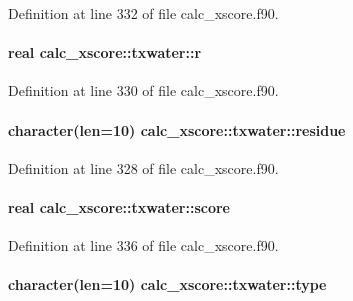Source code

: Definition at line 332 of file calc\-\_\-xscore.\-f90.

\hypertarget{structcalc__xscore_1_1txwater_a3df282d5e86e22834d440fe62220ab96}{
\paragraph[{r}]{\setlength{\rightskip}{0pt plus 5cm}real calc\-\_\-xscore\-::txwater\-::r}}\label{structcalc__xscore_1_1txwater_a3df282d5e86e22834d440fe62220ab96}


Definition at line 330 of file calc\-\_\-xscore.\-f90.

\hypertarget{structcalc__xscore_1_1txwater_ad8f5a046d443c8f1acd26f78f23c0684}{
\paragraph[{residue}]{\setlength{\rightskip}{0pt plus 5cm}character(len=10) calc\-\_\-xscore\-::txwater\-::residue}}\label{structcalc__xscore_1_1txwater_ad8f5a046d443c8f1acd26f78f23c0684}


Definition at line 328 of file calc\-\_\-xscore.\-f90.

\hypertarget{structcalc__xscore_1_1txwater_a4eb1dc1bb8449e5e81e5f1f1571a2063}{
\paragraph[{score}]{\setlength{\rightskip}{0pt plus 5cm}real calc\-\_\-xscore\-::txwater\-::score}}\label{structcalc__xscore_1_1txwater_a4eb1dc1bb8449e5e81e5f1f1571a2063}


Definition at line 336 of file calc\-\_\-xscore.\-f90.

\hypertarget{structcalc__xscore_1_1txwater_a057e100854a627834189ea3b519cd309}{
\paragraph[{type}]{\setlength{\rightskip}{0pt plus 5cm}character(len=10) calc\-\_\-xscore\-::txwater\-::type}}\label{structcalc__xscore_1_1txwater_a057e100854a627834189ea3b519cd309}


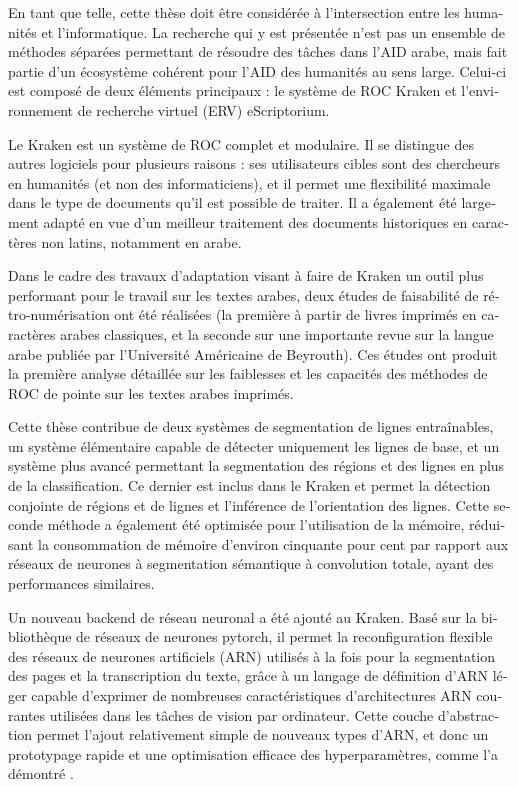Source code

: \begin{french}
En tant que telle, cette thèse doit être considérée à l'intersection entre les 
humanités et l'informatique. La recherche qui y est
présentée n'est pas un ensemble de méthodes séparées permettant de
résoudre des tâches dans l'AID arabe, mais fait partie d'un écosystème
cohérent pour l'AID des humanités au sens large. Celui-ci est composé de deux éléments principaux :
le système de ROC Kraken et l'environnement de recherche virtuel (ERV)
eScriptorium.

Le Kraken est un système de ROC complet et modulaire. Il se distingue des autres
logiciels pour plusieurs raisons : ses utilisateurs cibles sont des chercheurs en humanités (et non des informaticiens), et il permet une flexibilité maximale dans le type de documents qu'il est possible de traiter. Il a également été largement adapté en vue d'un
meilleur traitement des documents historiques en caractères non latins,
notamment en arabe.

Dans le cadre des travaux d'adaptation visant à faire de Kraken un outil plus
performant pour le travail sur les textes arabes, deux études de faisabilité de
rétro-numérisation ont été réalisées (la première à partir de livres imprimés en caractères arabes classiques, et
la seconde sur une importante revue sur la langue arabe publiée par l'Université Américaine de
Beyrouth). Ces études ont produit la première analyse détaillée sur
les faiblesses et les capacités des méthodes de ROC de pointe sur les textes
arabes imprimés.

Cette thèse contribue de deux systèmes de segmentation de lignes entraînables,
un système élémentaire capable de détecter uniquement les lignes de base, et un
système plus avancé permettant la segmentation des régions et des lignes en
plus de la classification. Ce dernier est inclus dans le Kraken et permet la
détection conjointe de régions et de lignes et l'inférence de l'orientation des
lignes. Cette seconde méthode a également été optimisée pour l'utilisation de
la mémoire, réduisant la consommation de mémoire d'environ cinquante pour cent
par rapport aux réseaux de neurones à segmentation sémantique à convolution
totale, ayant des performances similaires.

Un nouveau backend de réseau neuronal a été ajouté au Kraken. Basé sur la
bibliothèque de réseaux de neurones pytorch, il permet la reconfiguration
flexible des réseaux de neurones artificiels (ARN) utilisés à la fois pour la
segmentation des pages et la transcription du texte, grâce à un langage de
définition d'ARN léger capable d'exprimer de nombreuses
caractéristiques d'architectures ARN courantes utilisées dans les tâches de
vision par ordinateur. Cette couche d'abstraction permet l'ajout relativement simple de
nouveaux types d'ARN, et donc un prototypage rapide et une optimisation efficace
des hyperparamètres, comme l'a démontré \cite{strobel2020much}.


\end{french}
☆ ☆ ☆ ☆ ☆
§ **WHAT NEEDS TO BE DONE**
Read the listing above, then copy every line that includes the string "thèse".

§ **ANSWER SPACE**
En tant que telle, cette thèse doit être considérée à l'intersection entre les 
Cette thèse contribue de deux systèmes de segmentation de lignes entraînables,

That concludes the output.